What is Unseen
One of my all time favorite books is “That Which Is Seen, and That Which Is Not Seen” by Frederic Bastiat. Though Bastiat wrote his treatise on economics, the premise applies to understanding anything.
As we grow up, hopefully, we learn from experience. But, too often, we only learn the immediate result – we don’t see the other results of our actions. Usually, our actions have unintended consequences. Thus, we need to develop foresight to become aware of the consequences of our actions.
Usually, the quick fix doesn’t solve the problem because it doesn’t get to the root of the problem. Obviously if you’re bleeding, you need a band-aid – but, band-aids are usually only temporary fixes.

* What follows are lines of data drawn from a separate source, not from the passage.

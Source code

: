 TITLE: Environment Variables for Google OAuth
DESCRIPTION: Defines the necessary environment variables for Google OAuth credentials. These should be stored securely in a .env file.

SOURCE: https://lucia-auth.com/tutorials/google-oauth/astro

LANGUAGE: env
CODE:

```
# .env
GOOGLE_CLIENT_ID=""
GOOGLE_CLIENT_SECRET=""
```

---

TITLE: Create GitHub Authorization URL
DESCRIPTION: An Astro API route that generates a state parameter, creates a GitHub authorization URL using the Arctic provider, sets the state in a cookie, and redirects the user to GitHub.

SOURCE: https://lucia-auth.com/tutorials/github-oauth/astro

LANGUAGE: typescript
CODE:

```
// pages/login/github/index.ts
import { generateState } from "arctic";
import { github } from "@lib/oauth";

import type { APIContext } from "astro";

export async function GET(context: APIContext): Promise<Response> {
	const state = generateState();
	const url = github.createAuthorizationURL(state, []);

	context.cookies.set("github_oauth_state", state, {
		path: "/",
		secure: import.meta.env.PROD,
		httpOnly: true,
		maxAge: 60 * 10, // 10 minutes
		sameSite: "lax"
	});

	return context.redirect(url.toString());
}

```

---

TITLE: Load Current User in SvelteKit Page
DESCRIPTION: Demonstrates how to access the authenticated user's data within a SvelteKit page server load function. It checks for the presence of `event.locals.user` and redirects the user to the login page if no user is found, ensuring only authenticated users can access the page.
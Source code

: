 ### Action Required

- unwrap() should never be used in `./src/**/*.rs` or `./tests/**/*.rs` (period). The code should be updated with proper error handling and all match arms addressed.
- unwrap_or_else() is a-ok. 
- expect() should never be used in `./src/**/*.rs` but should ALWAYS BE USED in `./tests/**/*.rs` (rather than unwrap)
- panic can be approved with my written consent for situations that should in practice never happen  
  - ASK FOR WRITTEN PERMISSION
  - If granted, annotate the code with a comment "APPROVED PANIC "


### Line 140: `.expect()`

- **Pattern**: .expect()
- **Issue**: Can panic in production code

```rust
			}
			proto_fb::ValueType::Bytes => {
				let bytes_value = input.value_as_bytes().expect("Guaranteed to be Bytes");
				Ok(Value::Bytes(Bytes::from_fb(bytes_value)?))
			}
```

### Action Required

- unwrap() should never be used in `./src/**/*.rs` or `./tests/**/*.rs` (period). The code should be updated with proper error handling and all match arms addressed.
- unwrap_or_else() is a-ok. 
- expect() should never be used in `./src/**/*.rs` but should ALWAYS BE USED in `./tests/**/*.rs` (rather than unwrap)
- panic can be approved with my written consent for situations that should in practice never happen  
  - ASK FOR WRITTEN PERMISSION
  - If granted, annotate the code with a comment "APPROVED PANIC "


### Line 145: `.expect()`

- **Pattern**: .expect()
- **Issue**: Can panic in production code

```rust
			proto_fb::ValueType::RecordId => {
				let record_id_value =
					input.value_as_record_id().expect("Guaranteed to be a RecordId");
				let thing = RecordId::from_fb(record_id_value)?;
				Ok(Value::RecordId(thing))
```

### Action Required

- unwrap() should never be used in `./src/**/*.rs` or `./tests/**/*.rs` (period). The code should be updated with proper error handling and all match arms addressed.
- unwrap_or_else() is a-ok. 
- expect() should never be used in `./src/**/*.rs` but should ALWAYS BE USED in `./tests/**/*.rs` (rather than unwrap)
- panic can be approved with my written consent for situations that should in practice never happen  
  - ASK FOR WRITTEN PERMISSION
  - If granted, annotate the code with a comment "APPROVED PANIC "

You get the point … you don’t need me to belabor how short-sightedness hurts our health, our relationships, our businesses, our economy, etc.
What blows my mind is that Bastiat wrote this book in 1840, and it seems that we still haven’t learned this basic lesson. Maybe it’s because our lives are so short that society doesn’t learn mature lessons.
Ironically, as we become more modern and “advanced”, we want immediate gratification. A fast-paced consumer society can easily become shallow and short-sighted. But a communistic society is based on “materialism” – I mean the Marxist definition of materialism – that life is only what you see (matter) and not spiritual.
I believe that the lack of spirituality is at the root of the problem. If humans do not believe that life is more than it seems … their view of life has to be pretty superficial. The depths of life is what gives it meaning, what makes it make sense – it is “that which is unseen”.
The beauty of the Christmas season is wonderful – enjoy it. But, especially treasure the beauty that underlies the visible world … that’s what this Holiday Season is really about.